Certainly, while the dump is useful, it would be interesting to attempt just a restart of the IP stack. Please remember that such a restart must be done from:

- a direct connection,
- a DECnet remote terminal,
- a LAT session, or
- a batch job.


In other words, the restart cannot be done from a telnet or ssh session (which would use the IP stack).

- Bob Gezelter, http://www.rlgsc.com
Steven Schweda
Honored Contributor

Re: TCP Port becomes unusable

> [...] looping only occurs if the return
> status is SS$_DUPLNAM.

The status returned from what? (Is this a
process creation problem, or an IP-related
problem?)
Randy W. Suhrbier
Occasional Advisor

Re: TCP Port becomes unusable

IP related problem. Status from in IOSB for bind.
Jon Pinkley
Honored Contributor

Re: TCP Port becomes unusable

Randy S.

Have you talked to the vendor of the application? Is there a supplied shutdown procedure for their product? What are you doing to restart the vendor's application processes?

Here is what the manual has to say about this status:

http://h71000.www7.hp.com/doc/73final/6529/6529pro_019.html#tcppmch05_15

SS$_DUPLNAM Programming error. The port being bound is already in use. An attempt to bind the socket to an address and port failed.

Jon
it depends
labadie_1
Honored Contributor

Re: TCP Port becomes unusable

Could you post twice a
$ ucx sh dev bgxxx:/fu
for you bg device, when
1) it works fine
2) it is hung

It could help understand what goes on.

Robert Gezelter
Honored Contributor

Re: TCP Port becomes unusable

Randy,

While it is easier to postmortem a system from a crash dump (which would be not a disruption since you are already rebooting), you can use SDA on the running system to display the relevant data structures to see what the status of the relevant BG device is.

In an unrelated situations, over the years, I have encountered numerous situations where an application component failed to exit when so instructed, and the restart procedure would fail. Looking at the output of SHOW SYSTEM or going into SDA normally identified the culprit in fairly short order. Manually fixing the problem (e.g., in most cases, terminating the malfunctioning processs) allowed the restart to occur without the need to resort to a system restart.

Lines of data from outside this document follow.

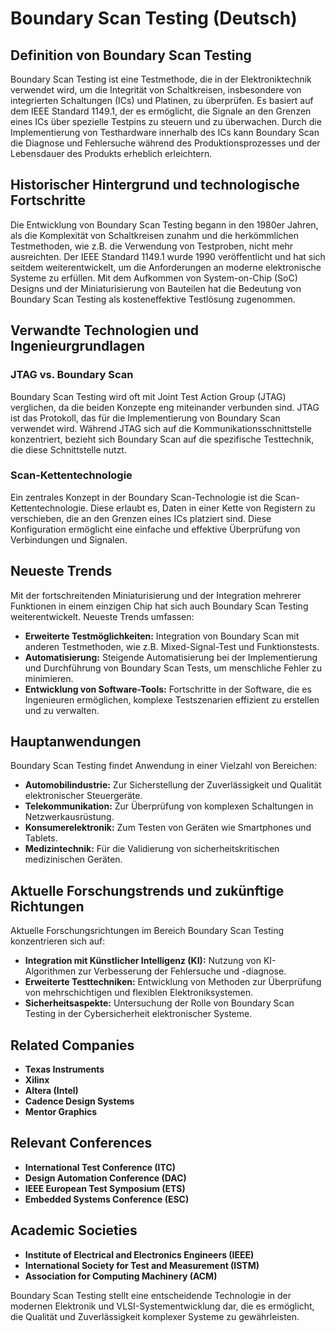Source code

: # Boundary Scan Testing (Deutsch)

## Definition von Boundary Scan Testing

Boundary Scan Testing ist eine Testmethode, die in der Elektroniktechnik verwendet wird, um die Integrität von Schaltkreisen, insbesondere von integrierten Schaltungen (ICs) und Platinen, zu überprüfen. Es basiert auf dem IEEE Standard 1149.1, der es ermöglicht, die Signale an den Grenzen eines ICs über spezielle Testpins zu steuern und zu überwachen. Durch die Implementierung von Testhardware innerhalb des ICs kann Boundary Scan die Diagnose und Fehlersuche während des Produktionsprozesses und der Lebensdauer des Produkts erheblich erleichtern.

## Historischer Hintergrund und technologische Fortschritte

Die Entwicklung von Boundary Scan Testing begann in den 1980er Jahren, als die Komplexität von Schaltkreisen zunahm und die herkömmlichen Testmethoden, wie z.B. die Verwendung von Testproben, nicht mehr ausreichten. Der IEEE Standard 1149.1 wurde 1990 veröffentlicht und hat sich seitdem weiterentwickelt, um die Anforderungen an moderne elektronische Systeme zu erfüllen. Mit dem Aufkommen von System-on-Chip (SoC) Designs und der Miniaturisierung von Bauteilen hat die Bedeutung von Boundary Scan Testing als kosteneffektive Testlösung zugenommen.

## Verwandte Technologien und Ingenieurgrundlagen

### JTAG vs. Boundary Scan

Boundary Scan Testing wird oft mit Joint Test Action Group (JTAG) verglichen, da die beiden Konzepte eng miteinander verbunden sind. JTAG ist das Protokoll, das für die Implementierung von Boundary Scan verwendet wird. Während JTAG sich auf die Kommunikationsschnittstelle konzentriert, bezieht sich Boundary Scan auf die spezifische Testtechnik, die diese Schnittstelle nutzt.

### Scan-Kettentechnologie

Ein zentrales Konzept in der Boundary Scan-Technologie ist die Scan-Kettentechnologie. Diese erlaubt es, Daten in einer Kette von Registern zu verschieben, die an den Grenzen eines ICs platziert sind. Diese Konfiguration ermöglicht eine einfache und effektive Überprüfung von Verbindungen und Signalen.

## Neueste Trends

Mit der fortschreitenden Miniaturisierung und der Integration mehrerer Funktionen in einem einzigen Chip hat sich auch Boundary Scan Testing weiterentwickelt. Neueste Trends umfassen:

- **Erweiterte Testmöglichkeiten:** Integration von Boundary Scan mit anderen Testmethoden, wie z.B. Mixed-Signal-Test und Funktionstests.
- **Automatisierung:** Steigende Automatisierung bei der Implementierung und Durchführung von Boundary Scan Tests, um menschliche Fehler zu minimieren.
- **Entwicklung von Software-Tools:** Fortschritte in der Software, die es Ingenieuren ermöglichen, komplexe Testszenarien effizient zu erstellen und zu verwalten.

## Hauptanwendungen

Boundary Scan Testing findet Anwendung in einer Vielzahl von Bereichen:

- **Automobilindustrie:** Zur Sicherstellung der Zuverlässigkeit und Qualität elektronischer Steuergeräte.
- **Telekommunikation:** Zur Überprüfung von komplexen Schaltungen in Netzwerkausrüstung.
- **Konsumerelektronik:** Zum Testen von Geräten wie Smartphones und Tablets.
- **Medizintechnik:** Für die Validierung von sicherheitskritischen medizinischen Geräten.

## Aktuelle Forschungstrends und zukünftige Richtungen

Aktuelle Forschungsrichtungen im Bereich Boundary Scan Testing konzentrieren sich auf:

- **Integration mit Künstlicher Intelligenz (KI):** Nutzung von KI-Algorithmen zur Verbesserung der Fehlersuche und -diagnose.
- **Erweiterte Testtechniken:** Entwicklung von Methoden zur Überprüfung von mehrschichtigen und flexiblen Elektroniksystemen.
- **Sicherheitsaspekte:** Untersuchung der Rolle von Boundary Scan Testing in der Cybersicherheit elektronischer Systeme.

## Related Companies

- **Texas Instruments**
- **Xilinx**
- **Altera (Intel)**
- **Cadence Design Systems**
- **Mentor Graphics**

## Relevant Conferences

- **International Test Conference (ITC)**
- **Design Automation Conference (DAC)**
- **IEEE European Test Symposium (ETS)**
- **Embedded Systems Conference (ESC)**

## Academic Societies

- **Institute of Electrical and Electronics Engineers (IEEE)**
- **International Society for Test and Measurement (ISTM)**
- **Association for Computing Machinery (ACM)**

Boundary Scan Testing stellt eine entscheidende Technologie in der modernen Elektronik und VLSI-Systementwicklung dar, die es ermöglicht, die Qualität und Zuverlässigkeit komplexer Systeme zu gewährleisten.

Long time forum user symposia and forum readers know that I loath rebooting systems unnecessarily.

- Bob Gezelter, http://www.rlgsc.com
Randy W. Suhrbier
Occasional Advisor

Re: TCP Port becomes unusable

Hi,

1. We stop and start the processes per vendor supplied procedures.

2. We have not seen any evidence that the process has not exited.

3. When the problem exists, UCX SHOW DEVICE/PORT= does not show any devices using the known port.

4. Does anyone have direct experience with the REUSEADR option?
Arch_Muthiah
Honored Contributor

Re: TCP Port becomes unusable

Randy,

When we look into help and Jon's response...
> SS$_DUPLNAM Programming error.

you say $ ucx sho device/port=nnn shows nothing, no service and process assigned to that port. But the docu continues as
>The port being bound is already in use.
It won't be correct.

I doubt this may be the prog. error only.
OR as Jon's info, the application/service assigned on that port not properily shutdown. Because once the service is started on a specific port, simply disabling the service or stop/id the process will stop the process, but ends up with unpredicatable result and will be a problem again when we want to use that port. The vendor program may want to stop the service by specifying the service name, process name, port name, and protocol name. Proper shutdown is necessary in this case.

We have faced this kind of issue, but we were able to see the open socket name, so we disconnect the device socket, then re-start the program soled the issue.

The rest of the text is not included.